Judgment will be entered in favor of the defendant United States for the reasons stated in the below findings of fact and conclusions of law, issued pursuant to Fed. R. Civ. P. 52.

I. Findings of Fact

A. The Attack and Preceding Events

The following facts generally are not in dispute. Plaintiff was incarcerated at the MCC from March 9, 2009, through the date of the assault at issue, December 4, 2009. Mr. Mejia also was incarcerated at the MCC from August 12, 2009, through the date of the assault. From November 27, 2009, through December 4, 2009, Plaintiff and Mr. Mejia were both housed in Seven South.

At the MCC, general population inmates are allotted one hour of recreation time every other day. On December 4, 2009, 34 inmates from Seven South, including Plaintiff and Mr. Mejia, participated in recreation from approximately 2:20 p.m. to 3:20 p.m. At the MCC, the recreation area is located on the facility roof. On the day of the assault, recreation officers Brian Polito and Daniel Murray were supervising the recreation area. To go to the roof for recreation, inmates first must exit their housing unit into a "sally port," a secure elevator bank located between the two wings of the housing units on a given floor. The inmates then take an elevator to the roof. On the day of the assault, the MCC officer supervising Seven South was Serena Wingate.

Around 2:20 p.m., Officer Murray went to the seventh floor to supervise the inmates after they exited Seven South and entered the seventh floor sally port for transport to the roof. As inmates from Seven South arrived on the roof on the day of the assault, they were supervised by Officer Polito. Once all of the Seven South inmates were on the roof, Officers Murray and Polito supervised them.

While Plaintiff was watching a handball game during recreation, he exchanged words with Ely Mejia, another inmate. Mr. Hooker said that Mr. Mejia believed that Mr. Hooker and another inmate were talking about Mr. Mejia. Approximately 10 minutes later, Mr. Mejia came up from behind Mr. Hooker and slashed his face with a contraband weapon consisting of three razor blades taped together with postage stamps. Mr. Hooker sustained a puncture wound near his left eye and a laceration down the left side of his face, stretching from his eye to his chin, and requiring 25 stitches to close.

B. MCC Policies and Procedures

Under MCC and BOP policy, inmates in the general population were allowed to possess a disposable razor with a multi-blade cartridge.
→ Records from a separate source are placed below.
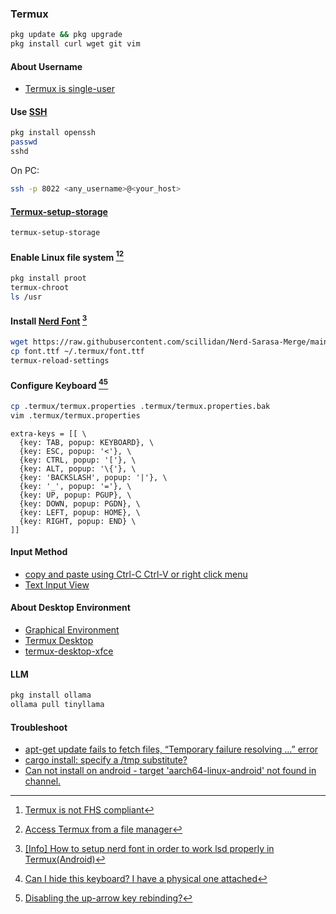 ### Termux

```sh
pkg update && pkg upgrade
pkg install curl wget git vim
```

#### About Username

- [Termux is single-user](https://wiki.termux.com/wiki/Differences_from_Linux#Termux_is_single-user)

#### Use [SSH](https://wiki.termux.com/wiki/Remote_Access#SSH)

```sh
pkg install openssh
passwd
sshd
```

On PC:

```sh
ssh -p 8022 <any_username>@<your_host>
```

#### [Termux-setup-storage](https://wiki.termux.com/wiki/Termux-setup-storage)

```sh
termux-setup-storage
```

#### Enable Linux file system [^1][^2]

```sh
pkg install proot
termux-chroot
ls /usr
```

#### Install [Nerd Font](https://www.nerdfonts.com/font-downloads) [^3]

```sh
wget https://raw.githubusercontent.com/scillidan/Nerd-Sarasa-Merge/main/MonaspiceArNFP-SarasaGothicSC-WFMSansSC.ttf -O font.ttf
cp font.ttf ~/.termux/font.ttf
termux-reload-settings
```

#### Configure Keyboard [^4][^5]

```sh
cp .termux/termux.properties .termux/termux.properties.bak
vim .termux/termux.properties
```

```
extra-keys = [[ \
  {key: TAB, popup: KEYBOARD}, \
  {key: ESC, popup: '<'}, \
  {key: CTRL, popup: '['}, \
  {key: ALT, popup: '\{'}, \
  {key: 'BACKSLASH', popup: '|'}, \
  {key: '_', popup: '='}, \
  {key: UP, popup: PGUP}, \
  {key: DOWN, popup: PGDN}, \
  {key: LEFT, popup: HOME}, \
  {key: RIGHT, popup: END} \
]]
```

#### Input Method

- [copy and paste using Ctrl-C Ctrl-V or right click menu](https://github.com/termux/termux-app/issues/1891)
- [Text Input View](https://wiki.termux.com/wiki/Touch_Keyboard#Text_Input_View)

#### About Desktop Environment

- [Graphical Environment](https://wiki.termux.com/wiki/Graphical_Environment)  
- [Termux Desktop](https://github.com/adi1090x/termux-desktop)  
- [termux-desktop-xfce](https://github.com/Yisus7u7/termux-desktop-xfce)

#### LLM

```sh
pkg install ollama
ollama pull tinyllama
```

#### Troubleshoot

- [apt-get update fails to fetch files, “Temporary failure resolving …” error](https://askubuntu.com/questions/91543/apt-get-update-fails-to-fetch-files-temporary-failure-resolving-error)
- [cargo install: specify a /tmp substitute?](https://stackoverflow.com/questions/64572901/cargo-install-specify-a-tmp-substitute/64616981#64616981)
- [Can not install on android - target 'aarch64-linux-android' not found in channel.](https://github.com/rust-lang/rustup/issues/2872)

[^1]: [Termux is not FHS compliant](https://wiki.termux.com/wiki/Differences_from_Linux#Termux_is_not_FHS_compliant)
[^2]: [Access Termux from a file manager](https://wiki.termux.com/wiki/Internal_and_external_storage)
[^3]: [[Info] How to setup nerd font in order to work lsd properly in Termux(Android)](https://github.com/lsd-rs/lsd/issues/423)
[^4]: [Can I hide this keyboard? I have a physical one attached](https://www.reddit.com/r/termux/comments/qaenv5/can_i_hide_this_keyboard_i_have_a_physical_one/)
[^5]: [Disabling the up-arrow key rebinding?](https://github.com/atuinsh/atuin/issues/51#issuecomment-1641211422)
Removing the razor blades from a cartridge was prohibited, and any razor blades found were to be confiscated as contraband. MCC policy required that all inmates be pat searched when they went from a housing unit to recreation, but did not require that they be "wand" searched with a handheld metal detector. BOP policy generally required searches of inmates, their housing and work areas to locate contraband, and the MCC had a daily search procedure in which all areas of the institution were inspected. It was MCC policy to provide a safe environment through a planned system of supervision and security inspections.
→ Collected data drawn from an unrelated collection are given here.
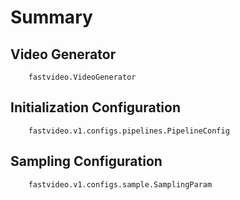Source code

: # Summary

## Video Generator

```{autodoc2-summary}
    fastvideo.VideoGenerator
```

## Initialization Configuration

```{autodoc2-summary}
    fastvideo.v1.configs.pipelines.PipelineConfig
```

## Sampling Configuration

```{autodoc2-summary}
    fastvideo.v1.configs.sample.SamplingParam
```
Although there is no step-by-step written procedure setting forth how to perform a pat search, officers were trained in it multiple times. A correct pat search is performed as follows: the inmate approaches, the officer takes a quick look at the inmate in order to observe his demeanor; the inmate turns around and puts their hands on the wall or puts their hands out to their sides, whichever they feel more comfortable doing; the officer starts patting from the collar, and works her way down from their shoulders, patting one arm at a time; the officer then pats down to the center of the back and works her way down the shoulder blades, then the sides of the torso, the center of the chest, and down to the waist area; once the officer gets to the waist area, the officer checks to see if the inmate is wearing a jumpsuit or pants, checking where the elastic seam is on the person; the officer then searches the legs from the groin to the tops of the shoes, one leg at a time.
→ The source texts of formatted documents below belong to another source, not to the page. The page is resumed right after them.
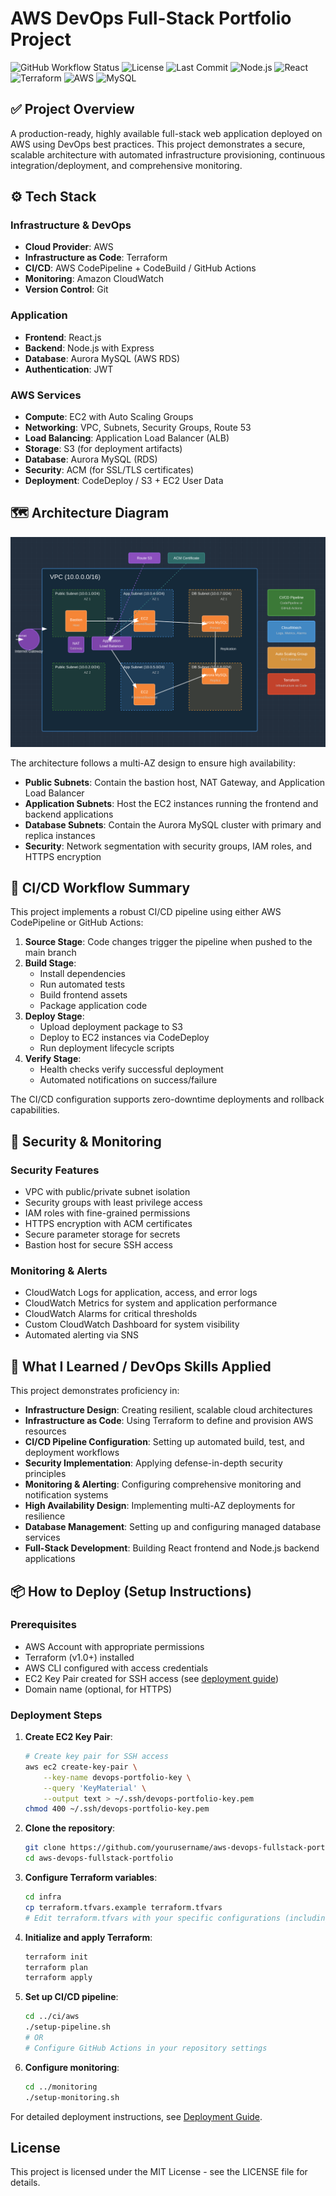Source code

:# AWS DevOps Full-Stack Portfolio Project

![GitHub Workflow Status](https://img.shields.io/github/actions/workflow/status/yourusername/aws-devops-fullstack-portfolio/ci-cd.yml?style=flat-square&label=build) 
![License](https://img.shields.io/badge/License-MIT-green.svg?style=flat-square) 
![Last Commit](https://img.shields.io/github/last-commit/yourusername/aws-devops-fullstack-portfolio?style=flat-square)
![Node.js](https://img.shields.io/badge/Node.js-18.x-green?style=flat-square&logo=node.js) 
![React](https://img.shields.io/badge/React-18.x-blue?style=flat-square&logo=react) 
![Terraform](https://img.shields.io/badge/Terraform-1.x-blueviolet?style=flat-square&logo=terraform)
![AWS](https://img.shields.io/badge/AWS-%23FF9900.svg?style=flat-square&logo=amazon-aws&logoColor=white)
![MySQL](https://img.shields.io/badge/MySQL-8.0-blue?style=flat-square&logo=mysql&logoColor=white)

## ✅ Project Overview

A production-ready, highly available full-stack web application deployed on AWS using DevOps best practices. This project demonstrates a secure, scalable architecture with automated infrastructure provisioning, continuous integration/deployment, and comprehensive monitoring.

## ⚙️ Tech Stack

### Infrastructure & DevOps
- **Cloud Provider**: AWS
- **Infrastructure as Code**: Terraform
- **CI/CD**: AWS CodePipeline + CodeBuild / GitHub Actions
- **Monitoring**: Amazon CloudWatch
- **Version Control**: Git

### Application
- **Frontend**: React.js
- **Backend**: Node.js with Express
- **Database**: Aurora MySQL (AWS RDS)
- **Authentication**: JWT

### AWS Services
- **Compute**: EC2 with Auto Scaling Groups
- **Networking**: VPC, Subnets, Security Groups, Route 53
- **Load Balancing**: Application Load Balancer (ALB)
- **Storage**: S3 (for deployment artifacts)
- **Database**: Aurora MySQL (RDS)
- **Security**: ACM (for SSL/TLS certificates)
- **Deployment**: CodeDeploy / S3 + EC2 User Data

## 🗺️ Architecture Diagram

![Architecture Diagram](docs/architecture.svg)

The architecture follows a multi-AZ design to ensure high availability:

- **Public Subnets**: Contain the bastion host, NAT Gateway, and Application Load Balancer
- **Application Subnets**: Host the EC2 instances running the frontend and backend applications
- **Database Subnets**: Contain the Aurora MySQL cluster with primary and replica instances
- **Security**: Network segmentation with security groups, IAM roles, and HTTPS encryption

## 🚀 CI/CD Workflow Summary

This project implements a robust CI/CD pipeline using either AWS CodePipeline or GitHub Actions:

1. **Source Stage**: Code changes trigger the pipeline when pushed to the main branch
2. **Build Stage**: 
   - Install dependencies
   - Run automated tests
   - Build frontend assets
   - Package application code
3. **Deploy Stage**:
   - Upload deployment package to S3
   - Deploy to EC2 instances via CodeDeploy
   - Run deployment lifecycle scripts
4. **Verify Stage**:
   - Health checks verify successful deployment
   - Automated notifications on success/failure

The CI/CD configuration supports zero-downtime deployments and rollback capabilities.

## 🔐 Security & Monitoring

### Security Features
- VPC with public/private subnet isolation
- Security groups with least privilege access
- IAM roles with fine-grained permissions
- HTTPS encryption with ACM certificates
- Secure parameter storage for secrets
- Bastion host for secure SSH access

### Monitoring & Alerts
- CloudWatch Logs for application, access, and error logs
- CloudWatch Metrics for system and application performance
- CloudWatch Alarms for critical thresholds
- Custom CloudWatch Dashboard for system visibility
- Automated alerting via SNS

## 🧠 What I Learned / DevOps Skills Applied

This project demonstrates proficiency in:

- **Infrastructure Design**: Creating resilient, scalable cloud architectures
- **Infrastructure as Code**: Using Terraform to define and provision AWS resources
- **CI/CD Pipeline Configuration**: Setting up automated build, test, and deployment workflows
- **Security Implementation**: Applying defense-in-depth security principles
- **Monitoring & Alerting**: Configuring comprehensive monitoring and notification systems
- **High Availability Design**: Implementing multi-AZ deployments for resilience
- **Database Management**: Setting up and configuring managed database services
- **Full-Stack Development**: Building React frontend and Node.js backend applications

## 📦 How to Deploy (Setup Instructions)

### Prerequisites
- AWS Account with appropriate permissions
- Terraform (v1.0+) installed
- AWS CLI configured with access credentials
- EC2 Key Pair created for SSH access (see [deployment guide](docs/deployment.md#setting-up-an-ec2-key-pair-for-deployment))
- Domain name (optional, for HTTPS)

### Deployment Steps

1. **Create EC2 Key Pair**:
   ```bash
   # Create key pair for SSH access
   aws ec2 create-key-pair \
       --key-name devops-portfolio-key \
       --query 'KeyMaterial' \
       --output text > ~/.ssh/devops-portfolio-key.pem
   chmod 400 ~/.ssh/devops-portfolio-key.pem
   ```

2. **Clone the repository**:
   ```bash
   git clone https://github.com/yourusername/aws-devops-fullstack-portfolio.git
   cd aws-devops-fullstack-portfolio
   ```

3. **Configure Terraform variables**:
   ```bash
   cd infra
   cp terraform.tfvars.example terraform.tfvars
   # Edit terraform.tfvars with your specific configurations (including ec2_key_name)
   ```

4. **Initialize and apply Terraform**:
   ```bash
   terraform init
   terraform plan
   terraform apply
   ```

5. **Set up CI/CD pipeline**:
   ```bash
   cd ../ci/aws
   ./setup-pipeline.sh
   # OR
   # Configure GitHub Actions in your repository settings
   ```

6. **Configure monitoring**:
   ```bash
   cd ../monitoring
   ./setup-monitoring.sh
   ```

For detailed deployment instructions, see [Deployment Guide](docs/deployment.md).

## License

This project is licensed under the MIT License - see the LICENSE file for details.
C. Officer Wingate's Practice

Officer Wingate, who was tasked with performing the mandatory pat search on the day of the assault, testified to, and demonstrated, her general practice of pat searching inmates. Officer Wingate has followed the practice described above generally, and almost always did so with a wand metal detector in her hand. After she receives a phone call from one of the recreation officers stating that he is on his way to her housing unit, Officer Wingate's practice was to announce to the inmates that it was time for recreation. The inmates then lined up by the door to the housing unit. Officer Wingate would go to the door and wait for the recreation officer to arrive in the sally port. Once the recreation officer arrived in the sally port, Officer Wingate would open the door to the housing unit and situate herself in the doorway, with one foot in the sally port and the other foot in the housing unit. Officer Wingate typically would hold the door open with her lower back or buttocks while conducting the search. While standing in the doorway, Officer Wingate typically would pat and wand search each inmate.

When Officer Wingate finished her pat and wand search, she would send the inmate into the sally port, where the recreation officer was waiting to direct the inmate onto the elevator. Another MCC officer is inside the elevator who is responsible for operating the elevator. Once there were 12 inmates on the elevator, the elevator operator would take that group of 12 inmates to the roof while Wingate continued to pat and wand search the remaining inmates. The recreation officer remains in the sally port to supervise the inmates once they have been searched and, when the elevator returns, to direct the next group of inmates onto the elevator. The recreation officer would accompany the last group of inmates to the roof. Officer Wingate stated that she had always pat searched and wand searched all inmates.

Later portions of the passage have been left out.